My attempt to make a quiet, dignified entrance was scuppered once again when I reached my seat. I might have been born on a Tuesday, but I have never been over-burdened with grace. So instead of pulling out the plastic chair discretely and silently slipping into place, I dragged it noisily across the floor and plonked my bum down gracelessly on its unforgiving, rock hard seat making a noise not unlike a sack of spuds falling off a two-storey scaffold.

Tardiness, embarrassment, clumsiness and sniggers: a typical scene from my otherwise uneventful school days. Only this wasn't a scene from the 1980s, this was last week. And the location wasn't the lofty, barrelled hall of my Leeds high school, it was the all together more cosy hall of my son's primary school in York.

Luckily he is still too young to be embarrassed by me, although I'm sure it can only be a matter of time before he completely disowns me at the school gate and tries to pass himself off as the child of one of the more glamorous mums. You know the ones: perfect make-up (I am organising the silver jubilee celebrations for my one and only mascara), gleaming hair (I'm cultivating the badger in a wind tunnel look) and fashionable clothes (I'd just be happy if mine were ironed).

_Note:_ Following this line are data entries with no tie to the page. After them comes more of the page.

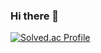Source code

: ### Hi there 👋

<!--
**fanta4715/fanta4715** is a ✨ _special_ ✨ repository because its `README.md` (this file) appears on your GitHub profile.

Here are some ideas to get you started:

- 🔭 I’m currently working on ...
- 🌱 I’m currently learning ...
- 👯 I’m looking to collaborate on ...
- 🤔 I’m looking for help with ...
- 💬 Ask me about ...
- 📫 How to reach me: ...
- 😄 Pronouns: ...
- ⚡ Fun fact: ...
-->

<!--![Anurag's GitHub stats](https://github-readme-stats.vercel.app/api?username=fanta4715&show_icons=true&theme=radical) -->
[![Solved.ac Profile](http://mazassumnida.wtf/api/v2/generate_badge?boj=fanta4715)](https://solved.ac/fanta4715/)
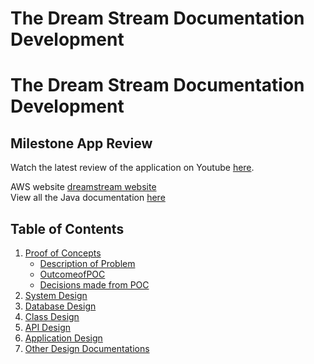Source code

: # The Dream Stream Documentation Development
# The Dream Stream Documentation Development


## Milestone App Review
Watch the latest review of the application on Youtube [here](https://www.youtube.com/embed/3njvE3QVbVk). 

AWS website [dreamstream website](http://thedreamstream.us-east-2.elasticbeanstalk.com)  
View all the Java documentation [here](https://mmitar.github.io/capstone/)

## Table of Contents
1. [Proof of Concepts](https://github.com/mmitar/capstone/tree/master/_Proof%20of%20Concept)
	* [Description of Problem](#functional-requirements)
	* [OutcomeofPOC](#non-functional-requirements)
	* [Decisions made from POC](#non-functional-requirements)	
2. [System Design](https://github.com/mmitar/capstone/tree/master/_System%20Design)
3. [Database Design](https://github.com/mmitar/capstone/tree/master/_Database%20Design)	
4. [Class Design](https://github.com/mmitar/capstone/tree/master/_Class%20Design)	
5. [API Design](https://github.com/mmitar/capstone/tree/master/_API%20Design)
6. [Application Design](https://github.com/mmitar/capstone/tree/master/_Application%20Design)
7. [Other Design Documentations](https://github.com/mmitar/capstone/tree/master/_Other)
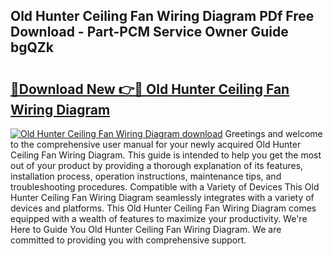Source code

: ## Old Hunter Ceiling Fan Wiring Diagram PDf Free Download - Part-PCM Service Owner Guide bgQZk

# <h2><a href="http://dfs0sf.blite.top/?on=Old+Hunter+Ceiling+Fan+Wiring+Diagram">🔗Download New 👉🔴 Old Hunter Ceiling Fan Wiring Diagram</a></h2>

[![Old Hunter Ceiling Fan Wiring Diagram download](https://i.imgur.com/lujVjoI.png)](http://dfs0sf.blite.top/?on=Old+Hunter+Ceiling+Fan+Wiring+Diagram)
Greetings and welcome to the comprehensive user manual for your newly acquired Old Hunter Ceiling Fan Wiring Diagram. This guide is intended to help you get the most out of your product by providing a thorough explanation of its features, installation process, operation instructions, maintenance tips, and troubleshooting procedures. Compatible with a Variety of Devices This Old Hunter Ceiling Fan Wiring Diagram seamlessly integrates with a variety of devices and platforms. This Old Hunter Ceiling Fan Wiring Diagram comes equipped with a wealth of features to maximize your productivity. We're Here to Guide You Old Hunter Ceiling Fan Wiring Diagram. We are committed to providing you with comprehensive support.
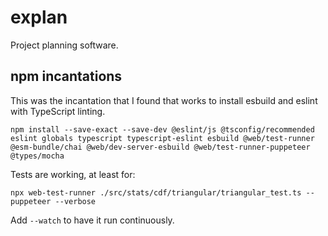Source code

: # explan

Project planning software.

## npm incantations

This was the incantation that I found that works to install esbuild and eslint with TypeScript linting.

    npm install --save-exact --save-dev @eslint/js @tsconfig/recommended eslint globals typescript typescript-eslint esbuild @web/test-runner @esm-bundle/chai @web/dev-server-esbuild @web/test-runner-puppeteer @types/mocha

Tests are working, at least for:

    npx web-test-runner ./src/stats/cdf/triangular/triangular_test.ts --puppeteer --verbose

Add `--watch` to have it run continuously.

I thought that when it came to my kids' school days I might be a bit more organised, more confident and, dare I say it, more grown up. But some things never change. As soon as I entered the school last week for the parents' meeting, I got the same knot in my stomach and the same dread as I dodged nervously past the women in reception, even though I was fairly certain they weren't going to phone my mum and demand a reason for my late arrival.

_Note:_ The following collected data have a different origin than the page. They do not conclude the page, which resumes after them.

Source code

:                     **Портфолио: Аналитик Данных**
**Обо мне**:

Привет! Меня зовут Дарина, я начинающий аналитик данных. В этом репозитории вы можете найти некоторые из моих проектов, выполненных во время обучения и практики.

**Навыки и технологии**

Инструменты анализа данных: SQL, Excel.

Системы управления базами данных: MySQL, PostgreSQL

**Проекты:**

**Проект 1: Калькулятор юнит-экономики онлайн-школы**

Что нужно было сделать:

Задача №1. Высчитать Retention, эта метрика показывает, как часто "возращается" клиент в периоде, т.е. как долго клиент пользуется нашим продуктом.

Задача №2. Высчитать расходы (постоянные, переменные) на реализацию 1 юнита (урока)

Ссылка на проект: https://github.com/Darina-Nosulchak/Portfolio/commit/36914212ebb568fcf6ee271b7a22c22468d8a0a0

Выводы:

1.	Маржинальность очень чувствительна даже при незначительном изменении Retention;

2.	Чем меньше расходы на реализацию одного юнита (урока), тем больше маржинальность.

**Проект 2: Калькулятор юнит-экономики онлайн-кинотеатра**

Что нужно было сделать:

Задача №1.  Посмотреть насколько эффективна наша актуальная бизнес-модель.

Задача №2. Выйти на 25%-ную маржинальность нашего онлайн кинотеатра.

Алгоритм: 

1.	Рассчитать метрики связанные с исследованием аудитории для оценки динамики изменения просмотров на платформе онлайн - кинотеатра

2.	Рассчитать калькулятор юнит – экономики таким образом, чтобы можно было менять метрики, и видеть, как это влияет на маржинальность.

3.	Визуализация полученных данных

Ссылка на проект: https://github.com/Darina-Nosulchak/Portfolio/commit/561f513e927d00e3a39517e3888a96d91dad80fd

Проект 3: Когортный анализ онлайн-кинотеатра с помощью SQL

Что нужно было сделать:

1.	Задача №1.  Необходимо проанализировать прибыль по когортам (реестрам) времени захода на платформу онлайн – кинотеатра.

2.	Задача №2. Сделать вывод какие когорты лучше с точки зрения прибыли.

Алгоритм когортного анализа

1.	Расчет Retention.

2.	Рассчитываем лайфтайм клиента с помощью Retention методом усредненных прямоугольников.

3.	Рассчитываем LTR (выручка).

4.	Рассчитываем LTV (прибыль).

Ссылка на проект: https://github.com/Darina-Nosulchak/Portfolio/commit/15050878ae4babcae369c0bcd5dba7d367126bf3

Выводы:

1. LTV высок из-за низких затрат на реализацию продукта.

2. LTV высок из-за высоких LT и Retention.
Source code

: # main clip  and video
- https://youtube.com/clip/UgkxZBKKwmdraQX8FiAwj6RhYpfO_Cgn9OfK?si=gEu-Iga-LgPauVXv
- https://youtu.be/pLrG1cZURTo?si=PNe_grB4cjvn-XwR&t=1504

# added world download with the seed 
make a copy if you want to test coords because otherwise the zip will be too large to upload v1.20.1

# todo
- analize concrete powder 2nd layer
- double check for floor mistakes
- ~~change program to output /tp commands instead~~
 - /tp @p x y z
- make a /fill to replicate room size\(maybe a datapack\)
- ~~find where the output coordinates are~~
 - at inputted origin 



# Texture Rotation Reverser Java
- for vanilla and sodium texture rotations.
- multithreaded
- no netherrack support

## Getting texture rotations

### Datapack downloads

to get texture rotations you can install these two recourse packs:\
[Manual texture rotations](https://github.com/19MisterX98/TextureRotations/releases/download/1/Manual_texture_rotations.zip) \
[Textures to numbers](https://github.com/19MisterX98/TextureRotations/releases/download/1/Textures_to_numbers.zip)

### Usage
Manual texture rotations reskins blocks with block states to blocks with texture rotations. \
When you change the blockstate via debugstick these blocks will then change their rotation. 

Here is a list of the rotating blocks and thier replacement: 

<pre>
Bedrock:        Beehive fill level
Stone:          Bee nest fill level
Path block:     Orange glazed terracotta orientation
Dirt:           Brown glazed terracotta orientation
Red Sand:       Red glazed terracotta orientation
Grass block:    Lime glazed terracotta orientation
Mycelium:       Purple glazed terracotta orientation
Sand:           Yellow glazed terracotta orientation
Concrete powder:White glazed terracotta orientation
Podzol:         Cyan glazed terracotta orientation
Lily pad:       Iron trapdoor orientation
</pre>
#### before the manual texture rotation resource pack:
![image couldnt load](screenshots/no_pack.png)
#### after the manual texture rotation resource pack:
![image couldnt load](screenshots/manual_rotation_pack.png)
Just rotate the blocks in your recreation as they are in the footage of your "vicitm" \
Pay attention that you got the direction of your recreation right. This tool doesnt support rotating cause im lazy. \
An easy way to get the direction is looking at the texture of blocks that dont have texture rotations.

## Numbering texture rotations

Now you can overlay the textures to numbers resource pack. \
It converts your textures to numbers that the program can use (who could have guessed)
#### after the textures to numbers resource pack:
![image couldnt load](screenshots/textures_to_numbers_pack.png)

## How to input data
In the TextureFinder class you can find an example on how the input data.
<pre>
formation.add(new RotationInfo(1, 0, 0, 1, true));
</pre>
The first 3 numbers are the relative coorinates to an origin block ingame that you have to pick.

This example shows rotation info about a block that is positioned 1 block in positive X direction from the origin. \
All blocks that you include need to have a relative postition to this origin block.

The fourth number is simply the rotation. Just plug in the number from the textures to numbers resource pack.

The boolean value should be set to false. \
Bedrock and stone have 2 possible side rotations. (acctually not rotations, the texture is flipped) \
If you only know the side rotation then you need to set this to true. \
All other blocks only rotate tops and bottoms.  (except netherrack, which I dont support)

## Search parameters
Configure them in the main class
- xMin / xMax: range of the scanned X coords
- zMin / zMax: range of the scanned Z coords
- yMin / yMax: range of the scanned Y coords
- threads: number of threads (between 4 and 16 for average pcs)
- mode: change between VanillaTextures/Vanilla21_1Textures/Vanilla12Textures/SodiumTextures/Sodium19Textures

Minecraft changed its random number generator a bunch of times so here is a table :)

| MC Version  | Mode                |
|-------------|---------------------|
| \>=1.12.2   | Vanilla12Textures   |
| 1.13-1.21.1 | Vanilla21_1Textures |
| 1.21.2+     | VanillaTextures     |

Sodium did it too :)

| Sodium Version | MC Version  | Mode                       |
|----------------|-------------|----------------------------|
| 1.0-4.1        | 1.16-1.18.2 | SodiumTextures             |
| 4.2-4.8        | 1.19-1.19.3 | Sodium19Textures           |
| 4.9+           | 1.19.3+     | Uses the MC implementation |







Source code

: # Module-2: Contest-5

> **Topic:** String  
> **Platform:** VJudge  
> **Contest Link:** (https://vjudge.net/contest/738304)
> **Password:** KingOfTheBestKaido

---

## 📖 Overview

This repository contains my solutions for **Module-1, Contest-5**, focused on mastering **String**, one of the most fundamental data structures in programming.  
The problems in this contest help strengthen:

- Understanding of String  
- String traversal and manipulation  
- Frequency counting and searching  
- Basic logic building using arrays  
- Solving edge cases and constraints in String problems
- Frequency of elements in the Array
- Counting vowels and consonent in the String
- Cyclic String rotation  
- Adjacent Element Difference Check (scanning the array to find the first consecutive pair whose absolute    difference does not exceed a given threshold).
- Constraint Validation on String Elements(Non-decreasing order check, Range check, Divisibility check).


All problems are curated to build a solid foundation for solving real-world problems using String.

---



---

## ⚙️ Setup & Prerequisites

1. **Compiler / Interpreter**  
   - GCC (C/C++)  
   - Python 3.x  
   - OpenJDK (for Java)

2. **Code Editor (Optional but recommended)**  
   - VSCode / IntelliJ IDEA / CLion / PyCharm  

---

There was no good reason for my reaction. The staff and teachers couldn't have been more friendly or more welcoming. But this was a school and schools make me nervous.

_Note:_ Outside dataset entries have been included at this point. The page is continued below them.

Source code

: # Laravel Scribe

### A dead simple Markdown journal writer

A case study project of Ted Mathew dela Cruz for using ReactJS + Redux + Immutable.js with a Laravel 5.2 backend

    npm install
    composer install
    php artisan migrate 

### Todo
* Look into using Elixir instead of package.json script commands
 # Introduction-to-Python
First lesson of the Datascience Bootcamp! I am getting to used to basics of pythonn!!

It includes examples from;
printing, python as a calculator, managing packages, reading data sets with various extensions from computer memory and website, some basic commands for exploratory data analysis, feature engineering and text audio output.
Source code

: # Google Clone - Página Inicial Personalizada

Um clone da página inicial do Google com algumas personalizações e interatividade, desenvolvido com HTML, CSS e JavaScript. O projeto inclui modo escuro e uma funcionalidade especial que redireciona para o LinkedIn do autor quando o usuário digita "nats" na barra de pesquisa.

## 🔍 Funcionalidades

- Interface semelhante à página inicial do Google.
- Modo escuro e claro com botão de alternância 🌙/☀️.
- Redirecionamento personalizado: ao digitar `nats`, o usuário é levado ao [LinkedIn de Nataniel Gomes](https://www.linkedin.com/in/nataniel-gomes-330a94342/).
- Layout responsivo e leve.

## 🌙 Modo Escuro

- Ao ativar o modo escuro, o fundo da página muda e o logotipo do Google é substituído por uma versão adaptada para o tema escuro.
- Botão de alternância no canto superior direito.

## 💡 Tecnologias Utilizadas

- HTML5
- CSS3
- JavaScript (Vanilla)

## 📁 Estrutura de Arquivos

I am pleased to report, however, that it appears I am not alone. From all the giggling and whispering going on in the back row, I can only assume that all parents have a regressive tendency when their kids start school for the first time.

Let's take a look at the evidence: there were plenty of seats left at the front, but all the stragglers (myself included) immediately headed for the relative obscurity of the back row; when the head asked for questions from the floor, everyone suddenly became fascinated with their own footwear; those keen beans who had a question put their hands up and waved enthusiastically (while, I'm sure, yelling "miss, miss" in their heads) until it was their turn; there was an unmistakable guffaw when someone spotted the words "sex education" in the prospectus; and three mums (again, myself included) missed what was probably a vital piece of information with great bearing on our children's futures because we were gossiping in ridiculously loud stage whispers at the back.

Thankfully, our kids behaved with infinitely more grace and common sense. They played happily in the classroom that will be their weekday home away from home come September, and they diligently came to collect their giddy parents from the hall at 3pm, leading us away firmly by the hand so we didn't dawdle or run out into the road.

I can only imagine what we will be like when the first day of term dawns. Somehow I don't think it will be the children who will be snivelling uncontrollably and refusing to let go of the gate.